Kairo. Die Reaktion der europäischen Partner auf John Kerrys Vorstoß fiel negativ aus: Paris wolle den Konflikt in Syrien zwar durch Verhandlungen lösen, aber Syriens Machthaber Bashar al-Assad könne nicht „Teil eines solchen Rahmens sein“, stellte ein Sprecher des französischen Außenministeriums am Montag fest. Kurz zuvor hatte bereits eine britische Außenamtssprecherin beteuert, dass London am Sturz des syrischen Diktators festhalte. „Assad hat keinen Platz in Syriens Zukunft.“

Auch die Türkei und die arabischen Golfmonarchien reagierten ablehnend auf die jüngsten Überlegungen des US-Außenministers. Dieser hatte am Sonntag in einem Interview angedeutet, dass man Assad wohl in Verhandlungen über die Zukunft Syriens einbeziehen müsse. Wenn Assad zu „seriösen Verhandlungen auf Basis der Genfer Vereinbarungen“ bereit sei, seien auch die USA dazu willens. Kerrys Sprecherin Marie Harf versuchte anschließend zu kalmieren: Kerry habe lediglich für eine Verhandlungslösung plädiert, nicht aber für direkte Gespräche mit Assad.

Assad will Taten sehen

Syriens Medien feierten Kerrys Äußerung hingegen. Ihnen müssten aber auch Taten folgen, verlangte am Montag Assad in einer TV-Rede. Die Staatengemeinschaft müsse ihre „politische Unterstützung für die Terroristen“ einstellen. Syriens Regime bezeichnet alle oppositionellen Bewegungen als Terroristen. Bereits 48 Stunden vor Kerry hatte der CIA-Chef bereits das politische Terrain planiert und erklärt, niemand wolle einen Zusammenbruch der Regierung und der politischen Institutionen in Damaskus. Denn niemand wolle erleben, wie die Extremisten des Islamischen Staats (IS) und der al-Qaida in die syrische Hauptstadt einmarschierten.
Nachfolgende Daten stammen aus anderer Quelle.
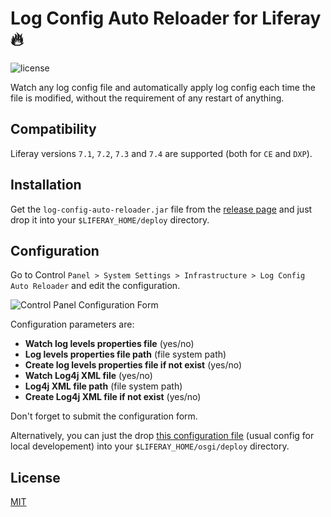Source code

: # Log Config Auto Reloader for Liferay 🔥

![license](https://img.shields.io/github/license/slemarchand/lfr-log-config-auto-reloader?style=flat-square)

Watch any log config file and automatically apply log config each time the file is modified, without the requirement of any restart of anything.

## Compatibility

Liferay versions `7.1`, `7.2`, `7.3` and `7.4` are supported (both for `CE` and `DXP`).

## Installation

Get the `log-config-auto-reloader.jar` file from the [release page](https://github.com/slemarchand/lfr-log-config-auto-reloader/releases) and just drop it into your `$LIFERAY_HOME/deploy` directory.

## Configuration

Go to Control `Panel > System Settings > Infrastructure > Log Config Auto Reloader` and edit the configuration.

![Control Panel Configuration Form](doc/control_panel_screenshot.png) 

Configuration parameters are:
* **Watch log levels properties file** (yes/no)
* **Log levels properties file path** (file system path)
* **Create log levels properties file if not exist** (yes/no)
* **Watch Log4j XML file** (yes/no)
* **Log4j XML file path** (file system path)
* **Create Log4j XML file if not exist** (yes/no)

Don't forget to submit the configuration form.

Alternatively, you can just the drop [this configuration file](https://github.com/slemarchand/lfr-log-config-auto-reloader/blob/main/configs/dev/osgi/configs/com.slemarchand.log.config.auto.reloader.internal.configuration.LogConfigAutoReloaderConfiguration.config) (usual config for local developement) into your `$LIFERAY_HOME/osgi/deploy` directory.

## License

[MIT](LICENSE)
Im fünften Kriegsjahr in Syrien mit bisher 215.000 Toten und zehn Millionen Entwurzelten weiß international niemand, wie der Konflikt gelöst werden könnte. Die Interessen und Kalkulationen aller Seiten sind mittlerweile verworren, die Positionen erstarrt. Und nachdem Anfang 2014 die Genfer Gespräche gescheitert waren, gab es keinerlei politische Initiative mehr, die Selbstzerstörung Syriens zu stoppen und für seine 23 Millionen Bewohnern wenigstens einen Rest ihrer Heimat zu retten.

Stattdessen entsteht in den Ruinen der postosmanischen arabischen Staatenordnung mit dem „Islamischen Kalifat“ des IS ein neuer Furor, der mittlerweile das Millionenleid der syrischen Bevölkerung überblendet und rund um den Globus Gleichgesinnte anzieht. Ihrer mörderischen Gewaltideologie im Namen des Islam ist weder mit Luftangriffen noch mit Panzern beizukommen.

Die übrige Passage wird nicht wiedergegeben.